Copy out all lines in the material below that contain the string "comment".

═══

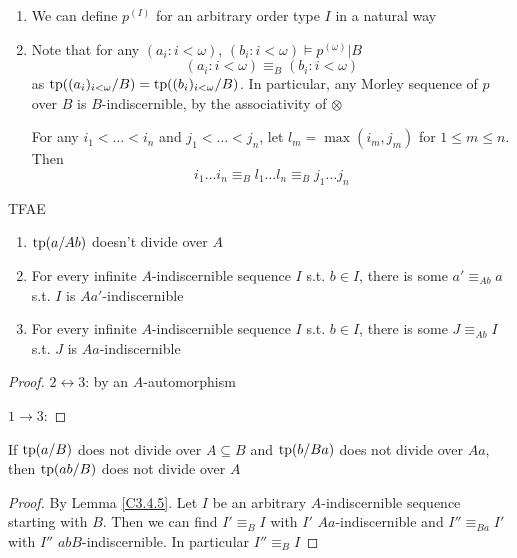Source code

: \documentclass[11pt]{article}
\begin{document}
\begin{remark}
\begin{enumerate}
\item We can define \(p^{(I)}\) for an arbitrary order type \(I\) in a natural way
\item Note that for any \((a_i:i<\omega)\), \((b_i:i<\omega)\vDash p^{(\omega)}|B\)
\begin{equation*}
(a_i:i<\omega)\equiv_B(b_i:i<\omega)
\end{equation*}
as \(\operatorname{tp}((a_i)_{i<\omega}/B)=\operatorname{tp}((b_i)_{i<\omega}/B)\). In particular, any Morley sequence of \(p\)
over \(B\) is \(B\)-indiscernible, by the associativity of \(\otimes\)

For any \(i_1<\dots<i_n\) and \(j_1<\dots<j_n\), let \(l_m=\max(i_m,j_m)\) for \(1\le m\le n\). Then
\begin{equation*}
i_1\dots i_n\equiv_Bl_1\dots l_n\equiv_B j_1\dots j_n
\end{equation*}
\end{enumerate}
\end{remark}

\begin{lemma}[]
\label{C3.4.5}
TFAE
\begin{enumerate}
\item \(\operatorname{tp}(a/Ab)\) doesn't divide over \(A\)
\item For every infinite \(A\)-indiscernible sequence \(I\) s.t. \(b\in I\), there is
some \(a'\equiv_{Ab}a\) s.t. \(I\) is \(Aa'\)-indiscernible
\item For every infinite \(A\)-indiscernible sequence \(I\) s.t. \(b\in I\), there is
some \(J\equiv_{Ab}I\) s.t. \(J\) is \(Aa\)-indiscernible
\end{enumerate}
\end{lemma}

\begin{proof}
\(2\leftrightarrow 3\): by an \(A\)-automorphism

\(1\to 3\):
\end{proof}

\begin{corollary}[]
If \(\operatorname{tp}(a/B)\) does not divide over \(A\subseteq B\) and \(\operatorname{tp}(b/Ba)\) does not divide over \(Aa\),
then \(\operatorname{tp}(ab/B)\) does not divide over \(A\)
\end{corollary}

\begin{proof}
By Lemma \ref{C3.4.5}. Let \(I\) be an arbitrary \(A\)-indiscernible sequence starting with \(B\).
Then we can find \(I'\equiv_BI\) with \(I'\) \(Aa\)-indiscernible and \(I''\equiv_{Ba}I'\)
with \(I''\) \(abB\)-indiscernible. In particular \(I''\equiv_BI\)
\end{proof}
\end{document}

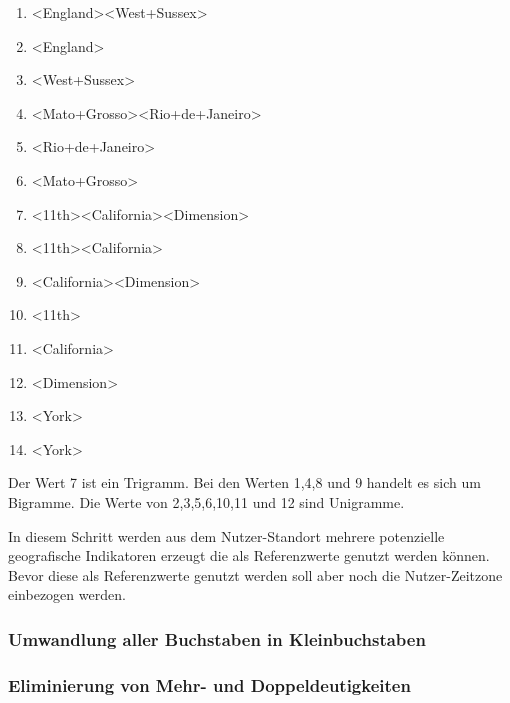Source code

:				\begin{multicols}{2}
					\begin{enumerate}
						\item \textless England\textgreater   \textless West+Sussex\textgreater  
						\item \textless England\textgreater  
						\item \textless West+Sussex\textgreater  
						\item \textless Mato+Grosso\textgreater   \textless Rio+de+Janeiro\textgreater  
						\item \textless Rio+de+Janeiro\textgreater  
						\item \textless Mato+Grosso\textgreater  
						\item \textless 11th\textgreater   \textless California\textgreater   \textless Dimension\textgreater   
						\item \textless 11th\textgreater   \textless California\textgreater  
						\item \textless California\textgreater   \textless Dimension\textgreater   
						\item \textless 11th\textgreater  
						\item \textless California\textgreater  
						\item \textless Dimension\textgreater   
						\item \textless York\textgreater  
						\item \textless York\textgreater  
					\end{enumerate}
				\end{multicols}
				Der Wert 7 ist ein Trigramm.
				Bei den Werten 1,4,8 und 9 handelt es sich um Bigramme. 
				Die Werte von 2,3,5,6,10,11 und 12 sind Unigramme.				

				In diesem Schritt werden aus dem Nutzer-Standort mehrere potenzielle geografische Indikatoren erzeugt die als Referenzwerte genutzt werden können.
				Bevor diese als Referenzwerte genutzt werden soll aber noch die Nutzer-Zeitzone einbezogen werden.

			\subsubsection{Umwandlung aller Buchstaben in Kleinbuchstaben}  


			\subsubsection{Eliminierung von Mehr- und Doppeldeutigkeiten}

═══

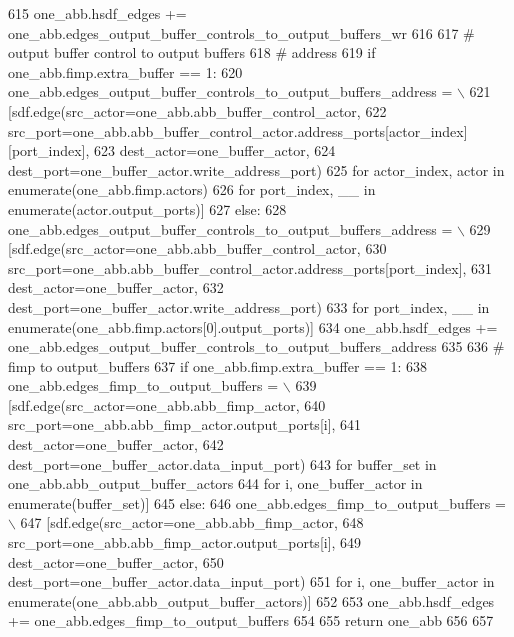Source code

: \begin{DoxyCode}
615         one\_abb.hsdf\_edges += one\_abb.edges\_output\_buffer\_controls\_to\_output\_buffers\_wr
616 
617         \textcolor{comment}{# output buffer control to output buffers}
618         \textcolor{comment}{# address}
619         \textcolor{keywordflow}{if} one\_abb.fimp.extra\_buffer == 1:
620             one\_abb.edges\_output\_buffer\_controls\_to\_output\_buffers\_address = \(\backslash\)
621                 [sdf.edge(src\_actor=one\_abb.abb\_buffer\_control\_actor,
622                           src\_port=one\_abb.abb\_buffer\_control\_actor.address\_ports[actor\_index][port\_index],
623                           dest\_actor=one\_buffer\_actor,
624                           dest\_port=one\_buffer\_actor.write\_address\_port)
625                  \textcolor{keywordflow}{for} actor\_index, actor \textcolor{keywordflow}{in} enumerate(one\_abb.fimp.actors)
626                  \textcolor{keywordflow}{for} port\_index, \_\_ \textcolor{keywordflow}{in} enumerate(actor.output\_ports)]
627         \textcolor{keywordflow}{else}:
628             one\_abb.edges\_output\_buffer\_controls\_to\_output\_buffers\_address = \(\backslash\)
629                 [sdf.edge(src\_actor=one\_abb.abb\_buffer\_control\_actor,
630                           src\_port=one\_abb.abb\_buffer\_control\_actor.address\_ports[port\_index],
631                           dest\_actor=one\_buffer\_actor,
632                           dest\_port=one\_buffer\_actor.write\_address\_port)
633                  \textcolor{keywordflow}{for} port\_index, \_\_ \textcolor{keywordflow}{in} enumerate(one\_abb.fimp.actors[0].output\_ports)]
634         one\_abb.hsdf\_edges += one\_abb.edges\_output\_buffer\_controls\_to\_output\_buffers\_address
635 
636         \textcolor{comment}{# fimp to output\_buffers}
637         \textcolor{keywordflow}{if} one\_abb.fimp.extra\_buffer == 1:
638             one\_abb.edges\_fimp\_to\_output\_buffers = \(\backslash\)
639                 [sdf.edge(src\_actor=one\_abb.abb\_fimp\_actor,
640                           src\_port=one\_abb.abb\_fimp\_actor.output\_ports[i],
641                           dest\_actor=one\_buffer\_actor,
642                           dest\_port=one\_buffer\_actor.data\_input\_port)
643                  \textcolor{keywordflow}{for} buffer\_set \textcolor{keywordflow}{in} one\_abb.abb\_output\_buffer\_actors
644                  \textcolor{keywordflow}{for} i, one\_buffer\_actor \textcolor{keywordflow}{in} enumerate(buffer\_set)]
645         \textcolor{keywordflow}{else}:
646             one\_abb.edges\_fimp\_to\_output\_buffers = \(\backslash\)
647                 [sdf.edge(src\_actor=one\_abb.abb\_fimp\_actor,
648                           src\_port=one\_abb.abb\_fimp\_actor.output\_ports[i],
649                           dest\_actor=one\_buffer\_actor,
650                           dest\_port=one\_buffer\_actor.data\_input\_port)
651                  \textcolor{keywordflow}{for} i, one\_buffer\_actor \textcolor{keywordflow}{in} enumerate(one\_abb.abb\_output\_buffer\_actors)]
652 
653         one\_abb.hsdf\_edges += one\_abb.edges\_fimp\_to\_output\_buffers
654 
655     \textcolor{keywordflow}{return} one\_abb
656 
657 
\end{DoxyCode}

═══

> [Written response]:
617         \textcolor{comment}{# output buffer control to output buffers}
618         \textcolor{comment}{# address}
636         \textcolor{comment}{# fimp to output\_buffers}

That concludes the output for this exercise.